2. Antalgiques ou analgésiques
Définitions
- Antalgiques : calment ou suppriment la douleur due à une pathologie.
- Analgésiques : suppriment la sensibilité à la douleur.
Classification des antalgiques (échelle thérapeutique préconisée par l’OMS : douleur aiguë)
- Palier 1 : douleurs faibles à modérées. Antalgiques non opioïdes : Aspirine, Paracétamol, AINS, Néfopam.
- Palier 2 : douleurs modérées à sévères. Antalgiques opioïdes faibles : Codéine, Tramadol.
- Palier 3 : douleurs sévères. Antalgiques morphiniques forts : Morphine, Oxycodone, Fentanyl, Hydromorphone, Buprénorphine.
Co-antalgiques
- Utilisés dans d’autres indications que la douleur.
- Traitement adjuvant ou douleurs particulières : douleurs neuropathiques.
- Antidépresseurs : Amitryptiline, Clomipramine, Duloxetine, Imipramine.
- Antiépileptiques : Carbamazépine, Gabapentine, Prégabaline, Clonazépam.
Mécanisme d’action
- Antalgiques centraux ou périphériques.
5 principes à retenir
- La voie orale est à privilégier.
- Administration à horaires fixes.
- Choix parmi trois paliers d’intervention.
- Individualisation du traitement.
- Prise en compte des particularités du patient.
3. Palier 1 : antalgiques périphériques ou non opioïdes
Mode d’action
- Antalgique, antipyrétique, anti-inflammatoire.
- Antalgique, antipyrétique.
- Antalgique pur.
Mécanisme d’action
- Action périphérique au niveau des lésions tissulaires.
- Inhibition des cyclo-oxygénases et donc de la synthèse des prostaglandines à diminution de la sensibilisation des fibres A et C aux médiateurs algogènes.
Les anti-inflammatoires non stéroïdiens
- Antalgiques, antipyrétiques, anti-inflammatoires.

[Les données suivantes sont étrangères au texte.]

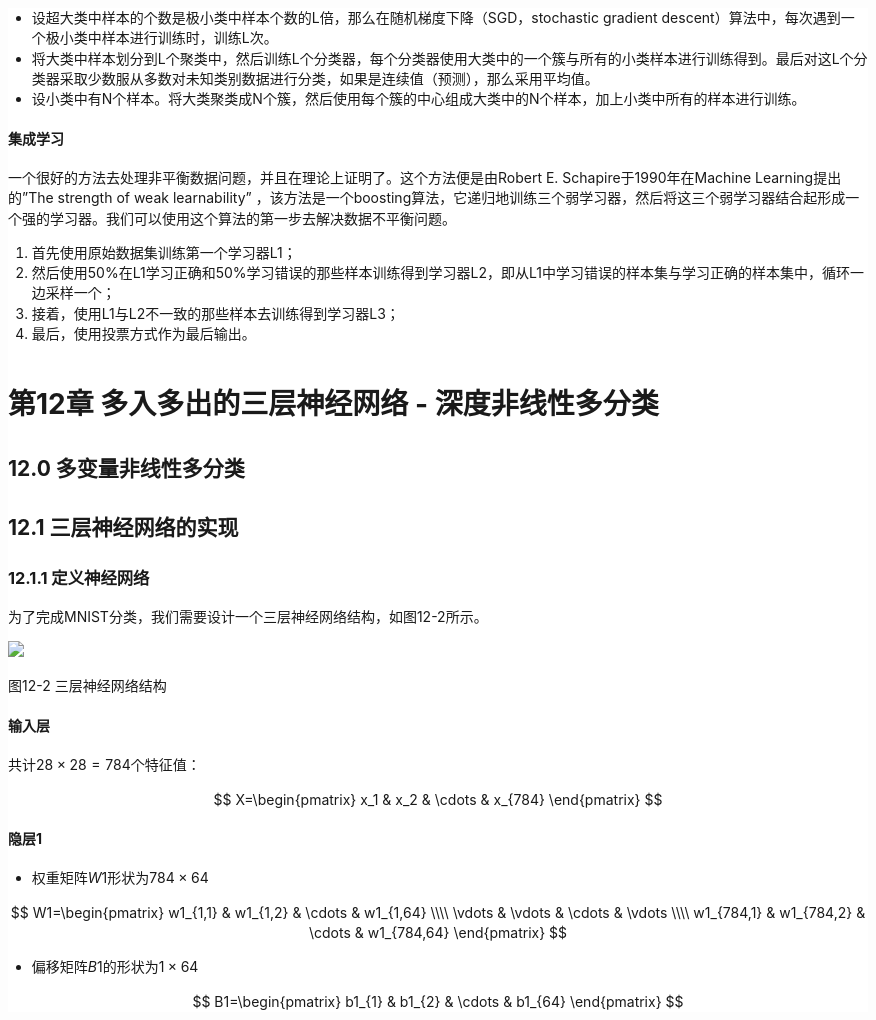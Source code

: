 - 设超大类中样本的个数是极小类中样本个数的L倍，那么在随机梯度下降（SGD，stochastic gradient descent）算法中，每次遇到一个极小类中样本进行训练时，训练L次。
- 将大类中样本划分到L个聚类中，然后训练L个分类器，每个分类器使用大类中的一个簇与所有的小类样本进行训练得到。最后对这L个分类器采取少数服从多数对未知类别数据进行分类，如果是连续值（预测），那么采用平均值。
- 设小类中有N个样本。将大类聚类成N个簇，然后使用每个簇的中心组成大类中的N个样本，加上小类中所有的样本进行训练。
#### 集成学习

一个很好的方法去处理非平衡数据问题，并且在理论上证明了。这个方法便是由Robert E. Schapire于1990年在Machine Learning提出的”The strength of weak learnability” ，该方法是一个boosting算法，它递归地训练三个弱学习器，然后将这三个弱学习器结合起形成一个强的学习器。我们可以使用这个算法的第一步去解决数据不平衡问题。 

1. 首先使用原始数据集训练第一个学习器L1；
2. 然后使用50%在L1学习正确和50%学习错误的那些样本训练得到学习器L2，即从L1中学习错误的样本集与学习正确的样本集中，循环一边采样一个；
3. 接着，使用L1与L2不一致的那些样本去训练得到学习器L3；
4. 最后，使用投票方式作为最后输出。 

# 第12章 多入多出的三层神经网络 - 深度非线性多分类

## 12.0 多变量非线性多分类
## 12.1 三层神经网络的实现

### 12.1.1 定义神经网络

为了完成MNIST分类，我们需要设计一个三层神经网络结构，如图12-2所示。

<img src="https://aiedugithub4a2.blob.core.windows.net/a2-images/Images/12/nn3.png" ch="500" />

图12-2 三层神经网络结构
#### 输入层

共计$28\times 28=784$个特征值：

$$
X=\begin{pmatrix}
    x_1 & x_2 & \cdots & x_{784}
  \end{pmatrix}
$$

#### 隐层1

- 权重矩阵$W1$形状为$784\times 64$

$$
W1=\begin{pmatrix}
    w1_{1,1} & w1_{1,2} & \cdots & w1_{1,64} \\\\
    \vdots & \vdots & \cdots & \vdots \\\\
    w1_{784,1} & w1_{784,2} & \cdots & w1_{784,64} 
  \end{pmatrix}
$$

- 偏移矩阵$B1$的形状为$1\times 64$

$$
B1=\begin{pmatrix}
    b1_{1} & b1_{2} & \cdots & b1_{64}
  \end{pmatrix}
$$

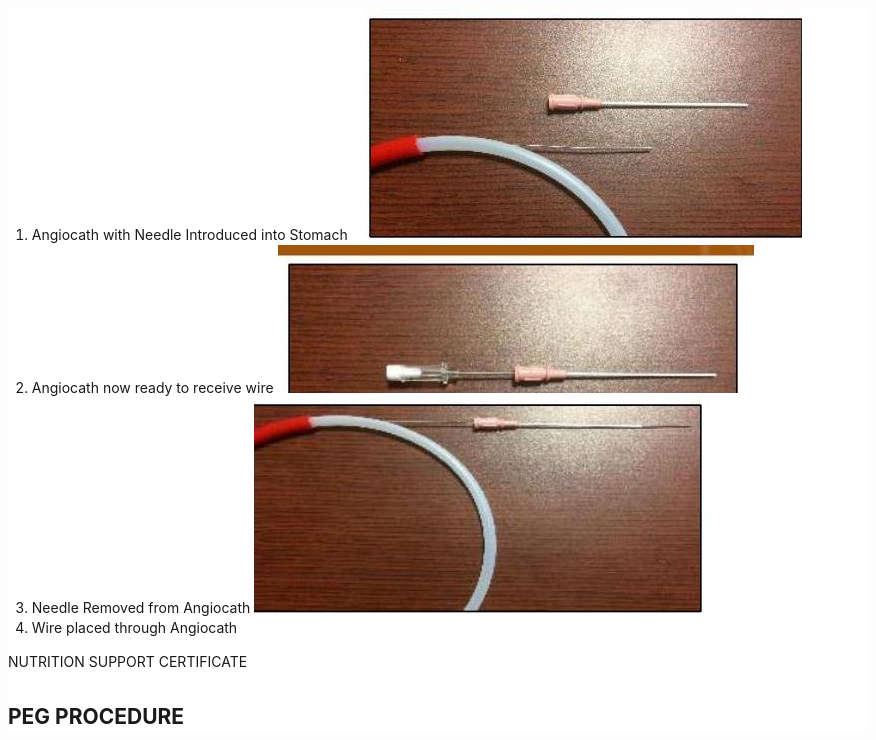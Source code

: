 1. Angiocath with Needle Introduced into Stomach
![img-8.jpeg](images/26112a54800fa687.png)
2. Angiocath now ready to receive wire
![img-9.jpeg](images/92c170e50fe24fef.png)
3. Needle Removed from Angiocath
![img-10.jpeg](images/9108197a3b648031.png)
4. Wire placed through Angiocath

NUTRITION SUPPORT CERTIFICATE

## PEG PROCEDURE
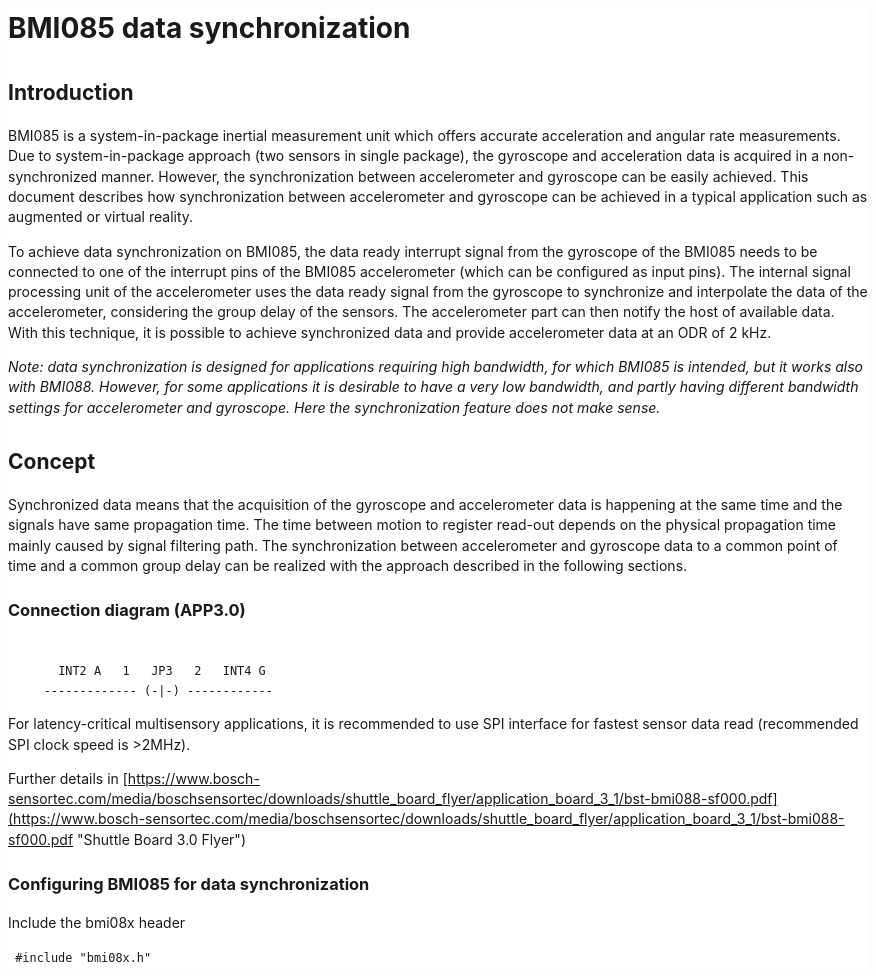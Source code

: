 # BMI085 data synchronization

##	Introduction
BMI085 is a system-in-package inertial measurement unit which offers accurate acceleration and angular rate measurements. Due to system-in-package approach (two sensors in single package), the gyroscope and acceleration data is acquired in a non-synchronized manner. However, the synchronization between accelerometer and gyroscope can be easily achieved. This document describes how synchronization between accelerometer and gyroscope can be achieved in a typical application such as augmented or virtual reality.

To achieve data synchronization on BMI085, the data ready interrupt signal from the gyroscope of the BMI085 needs to be connected to one of the interrupt pins of the BMI085 accelerometer (which can be configured as input pins). The internal signal processing unit of the accelerometer uses the data ready signal from the gyroscope to synchronize and interpolate the data of the accelerometer, considering the group delay of the sensors. The accelerometer part can then notify the host of available data. With this technique, it is possible to achieve synchronized data and provide accelerometer data at an ODR of 2 kHz.

_Note: data synchronization is designed for applications requiring high bandwidth, for which BMI085 is intended, but it works also with BMI088. However, for some applications it is desirable to have a very low bandwidth, and partly having different bandwidth settings for accelerometer and gyroscope. Here the synchronization feature does not make sense._

##	Concept
Synchronized data means that the acquisition of the gyroscope and accelerometer data is happening at the same time and the signals have same propagation time. The time between motion to register read-out depends on the physical propagation time mainly caused by signal filtering path. The synchronization between accelerometer and gyroscope data to a common point of time and a common group delay can be realized with the approach described in the following sections.

### Connection diagram (APP3.0)

```

       INT2 A   1   JP3   2   INT4 G           
     ------------- (-|-) ------------ 
```

For latency-critical multisensory applications, it is recommended to use SPI interface for fastest sensor data read (recommended SPI clock speed is >2MHz).

Further details in [https://www.bosch-sensortec.com/media/boschsensortec/downloads/shuttle_board_flyer/application_board_3_1/bst-bmi088-sf000.pdf](https://www.bosch-sensortec.com/media/boschsensortec/downloads/shuttle_board_flyer/application_board_3_1/bst-bmi088-sf000.pdf "Shuttle Board 3.0 Flyer")

### Configuring BMI085 for data synchronization

Include the bmi08x header 

```
 #include "bmi08x.h"
```

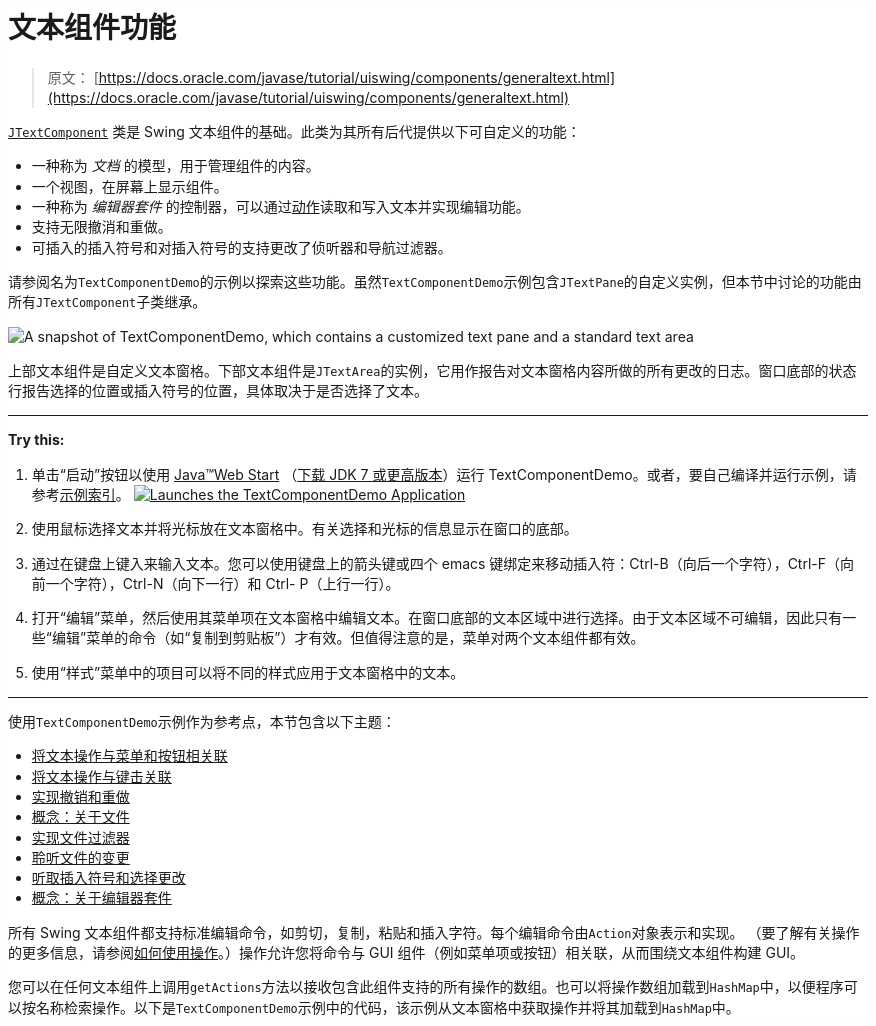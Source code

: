 # 文本组件功能

> 原文： [https://docs.oracle.com/javase/tutorial/uiswing/components/generaltext.html](https://docs.oracle.com/javase/tutorial/uiswing/components/generaltext.html)

[`JTextComponent`](https://docs.oracle.com/javase/8/docs/api/javax/swing/text/JTextComponent.html) 类是 Swing 文本组件的基础。此类为其所有后代提供以下可自定义的功能：

*   一种称为 _文档_ 的模型，用于管理组件的内容。
*   一个视图，在屏幕上显示组件。
*   一种称为 _编辑器套件_ 的控制器，可以通过[动作](../misc/action.html)读取和写入文本并实现编辑功能。
*   支持无限撤消和重做。
*   可插入的插入符号和对插入符号的支持更改了侦听器和导航过滤器。

请参阅名为`TextComponentDemo`的示例以探索这些功能。虽然`TextComponentDemo`示例包含`JTextPane`的自定义实例，但本节中讨论的功能由所有`JTextComponent`子类继承。

![A snapshot of TextComponentDemo, which contains a customized text pane and a standard text area](img/dba239231b5280cd23b40310ea84253b.jpg)

上部文本组件是自定义文本窗格。下部文本组件是`JTextArea`的实例，它用作报告对文本窗格内容所做的所有更改的日志。窗口底部的状态行报告选择的位置或插入符号的位置，具体取决于是否选择了文本。

* * *

**Try this:** 

1.  单击“启动”按钮以使用 [Java™Web Start](http://www.oracle.com/technetwork/java/javase/javawebstart/index.html) （[下载 JDK 7 或更高版本](http://www.oracle.com/technetwork/java/javase/downloads/index.html)）运行 TextComponentDemo。或者，要自己编译并运行示例，请参考[示例索引](../examples/components/index.html#TextComponentDemo)。 [![Launches the TextComponentDemo Application](img/4707a69a17729d71c56b2bdbbb4cc61c.jpg)](https://docs.oracle.com/javase/tutorialJWS/samples/uiswing/TextComponentDemoProject/TextComponentDemo.jnlp) 

2.  使用鼠标选择文本并将光标放在文本窗格中。有关选择和光标的信息显示在窗口的底部。
3.  通过在键盘上键入来输入文本。您可以使用键盘上的箭头键或四个 emacs 键绑定来移动插入符：Ctrl-B（向后一个字符），Ctrl-F（向前一个字符），Ctrl-N（向下一行）和 Ctrl- P（上行一行）。
4.  打开“编辑”菜单，然后使用其菜单项在文本窗格中编辑文本。在窗口底部的文本区域中进行选择。由于文本区域不可编辑，因此只有一些“编辑”菜单的命令（如“复制到剪贴板”）才有效。但值得注意的是，菜单对两个文本组件都有效。
5.  使用“样式”菜单中的项目可以将不同的样式应用于文本窗格中的文本。

* * *

使用`TextComponentDemo`示例作为参考点，本节包含以下主题：

*   [将文本操作与菜单和按钮相关联](#commands)
*   [将文本操作与键击关联](#bindingkeystrokes)
*   [实现撤销和重做](#undo)
*   [概念：关于文件](#document)
*   [实现文件过滤器](#filter)
*   [聆听文件的变更](#doclisteners)
*   [听取插入符号和选择更改](#caret)
*   [概念：关于编辑器套件](#editorkits)

所有 Swing 文本组件都支持标准编辑命令，如剪切，复制，粘贴和插入字符。每个编辑命令由`Action`对象表示和实现。 （要了解有关操作的更多信息，请参阅[如何使用操作](../misc/action.html)。）操作允许您将命令与 GUI 组件（例如菜单项或按钮）相关联，从而围绕文本组件构建 GUI。

您可以在任何文本组件上调用`getActions`方法以接收包含此组件支持的所有操作的数组。也可以将操作数组加载到`HashMap`中，以便程序可以按名称检索操作。以下是`TextComponentDemo`示例中的代码，该示例从文本窗格中获取操作并将其加载到`HashMap`中。
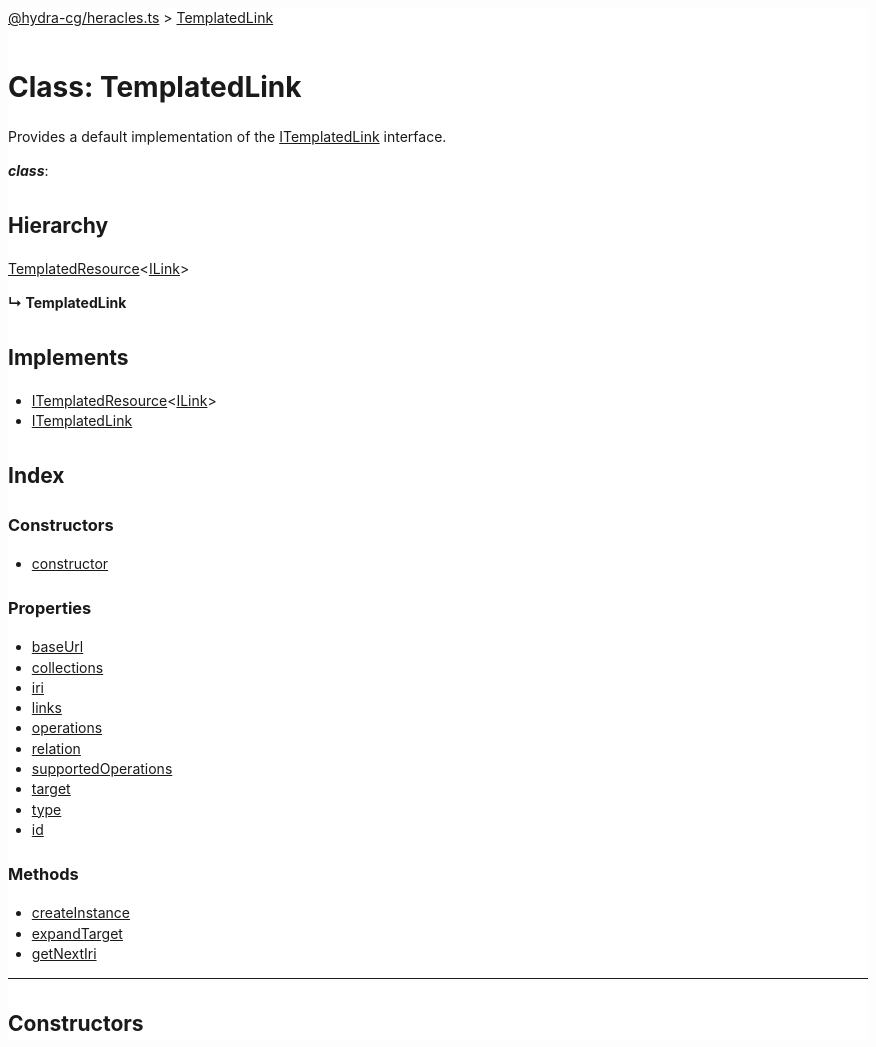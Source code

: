 [@hydra-cg/heracles.ts](../README.md) > [TemplatedLink](../classes/templatedlink.md)

# Class: TemplatedLink

Provides a default implementation of the [ITemplatedLink](../interfaces/itemplatedlink.md) interface.

*__class__*: 

## Hierarchy

 [TemplatedResource](templatedresource.md)<[ILink](../interfaces/ilink.md)>

**↳ TemplatedLink**

## Implements

* [ITemplatedResource](../interfaces/itemplatedresource.md)<[ILink](../interfaces/ilink.md)>
* [ITemplatedLink](../interfaces/itemplatedlink.md)

## Index

### Constructors

* [constructor](templatedlink.md#constructor)

### Properties

* [baseUrl](templatedlink.md#baseurl)
* [collections](templatedlink.md#collections)
* [iri](templatedlink.md#iri)
* [links](templatedlink.md#links)
* [operations](templatedlink.md#operations)
* [relation](templatedlink.md#relation)
* [supportedOperations](templatedlink.md#supportedoperations)
* [target](templatedlink.md#target)
* [type](templatedlink.md#type)
* [id](templatedlink.md#id)

### Methods

* [createInstance](templatedlink.md#createinstance)
* [expandTarget](templatedlink.md#expandtarget)
* [getNextIri](templatedlink.md#getnextiri)

---

## Constructors

<a id="constructor"></a>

o Acide acétylsalicylique : aspirine et salicylés (Aspegic*).
- Absorption variable selon la forme utilisée : 2 à 4 heures par voie orale, 20 minutes pour la forme effervescente.
- Posologie :
o Adulte : 500 mg à 1g une à 3 fois par jour (voie orale), 500mg à 1g une à 4 fois par jour en intraveineuse.
o Enfant : 25 à 50 mg/kg/j en 3 à 4 prises.
- Principaux effets indésirables : troubles digestifs, lésions digestives locales, réactions allergiques, troubles de l’hémostase.
- Interactions médicamenteuses : potentialisation de l’effet anticoagulant des AVK, de l’effet hypoglycémiant des sulfamides antidiabétiques, de la toxicité du méthotrexate et du cisplatine.
Autres AINS
- Action antalgique, antipyrétique et anti-inflammatoire après quelques jours de traitement à doses suffisantes.
- Dérivés de l’acide propionique : Fénoprofène, Ibuprofène, Kétoprofène, Acide méfénamique.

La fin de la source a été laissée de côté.